United States District Court, E.D. Missouri, Eastern Division

July 18, 2017

LARRY CRAWFORD, et al., Defendants.



         Plaintiff, a prisoner, seeks leave to proceed in forma pauperis in this civil action under 42 U.S.C. § 1983. Having reviewed plaintiff's financial information, the Court assesses a partial initial filing fee of $65, which is twenty percent of his average monthly deposit. See 28 U.S.C. § 1915(b). Additionally, plaintiff must file an amended complaint.

         Standard of Review

         Under 28 U.S.C. § 1915(e), the Court is required to dismiss a complaint filed in forma pauperis if it is frivolous, malicious, or fails to state a claim upon which relief can be granted. To state a claim for relief, a complaint must plead more than “legal conclusions” and “[t]hreadbare recitals of the elements of a cause of action [that are] supported by mere conclusory statements.” Ashcroft v. Iqbal, 556 U.S. 662, 678 (2009).
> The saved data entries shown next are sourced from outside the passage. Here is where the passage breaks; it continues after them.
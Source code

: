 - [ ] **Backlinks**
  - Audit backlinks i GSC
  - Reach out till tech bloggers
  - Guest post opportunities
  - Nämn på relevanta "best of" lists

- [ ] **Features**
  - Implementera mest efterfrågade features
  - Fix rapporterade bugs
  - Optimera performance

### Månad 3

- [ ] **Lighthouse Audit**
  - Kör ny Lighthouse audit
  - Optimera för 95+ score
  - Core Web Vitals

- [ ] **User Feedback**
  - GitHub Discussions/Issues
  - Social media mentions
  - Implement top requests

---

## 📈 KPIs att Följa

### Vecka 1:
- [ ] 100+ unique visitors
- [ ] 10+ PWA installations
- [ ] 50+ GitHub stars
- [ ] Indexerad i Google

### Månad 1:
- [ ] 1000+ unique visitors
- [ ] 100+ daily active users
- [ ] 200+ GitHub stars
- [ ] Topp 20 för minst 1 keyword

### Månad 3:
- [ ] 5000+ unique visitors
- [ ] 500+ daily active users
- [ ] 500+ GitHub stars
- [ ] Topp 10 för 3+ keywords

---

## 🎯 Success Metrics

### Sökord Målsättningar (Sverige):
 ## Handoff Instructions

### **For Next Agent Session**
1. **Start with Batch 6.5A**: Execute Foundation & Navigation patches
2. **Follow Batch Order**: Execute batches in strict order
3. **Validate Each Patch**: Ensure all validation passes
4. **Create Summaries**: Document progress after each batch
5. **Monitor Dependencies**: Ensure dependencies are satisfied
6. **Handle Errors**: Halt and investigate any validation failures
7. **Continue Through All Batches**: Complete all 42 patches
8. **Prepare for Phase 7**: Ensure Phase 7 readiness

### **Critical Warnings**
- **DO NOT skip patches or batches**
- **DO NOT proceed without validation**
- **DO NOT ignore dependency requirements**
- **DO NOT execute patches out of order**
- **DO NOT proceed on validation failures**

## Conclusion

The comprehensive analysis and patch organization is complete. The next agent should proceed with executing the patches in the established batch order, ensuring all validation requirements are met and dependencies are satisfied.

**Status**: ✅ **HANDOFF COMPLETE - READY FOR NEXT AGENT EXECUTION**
A plaintiff must demonstrate a plausible claim for relief, which is more than a “mere possibility of misconduct.” Id. at 679. “A claim has facial plausibility when the plaintiff pleads factual content that allows the court to draw the reasonable inference that the defendant is liable for the misconduct alleged.” Id. at 678. Determining whether a complaint states a plausible claim for relief is a context-specific task that requires the reviewing court to draw on its judicial experience and common sense. Id. at 679.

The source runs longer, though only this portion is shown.